◆ **Try it**
Search the listing below for lines containing the string "above". Reply with their count only.

◆ **Dataset extract**
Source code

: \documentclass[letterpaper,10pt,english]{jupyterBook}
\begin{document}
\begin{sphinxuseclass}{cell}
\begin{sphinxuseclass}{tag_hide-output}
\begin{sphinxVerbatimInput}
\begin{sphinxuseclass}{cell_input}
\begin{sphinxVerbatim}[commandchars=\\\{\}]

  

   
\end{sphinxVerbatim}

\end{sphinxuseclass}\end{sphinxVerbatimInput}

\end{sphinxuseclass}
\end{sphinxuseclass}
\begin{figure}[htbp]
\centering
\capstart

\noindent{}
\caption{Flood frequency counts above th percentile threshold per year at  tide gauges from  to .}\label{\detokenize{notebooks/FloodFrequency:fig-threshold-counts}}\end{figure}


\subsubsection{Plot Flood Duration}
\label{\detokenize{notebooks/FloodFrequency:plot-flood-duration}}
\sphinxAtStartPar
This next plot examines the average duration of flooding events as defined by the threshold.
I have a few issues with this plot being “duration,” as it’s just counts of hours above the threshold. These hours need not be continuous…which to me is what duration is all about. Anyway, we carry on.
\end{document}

◆ **Response to the exercise**
2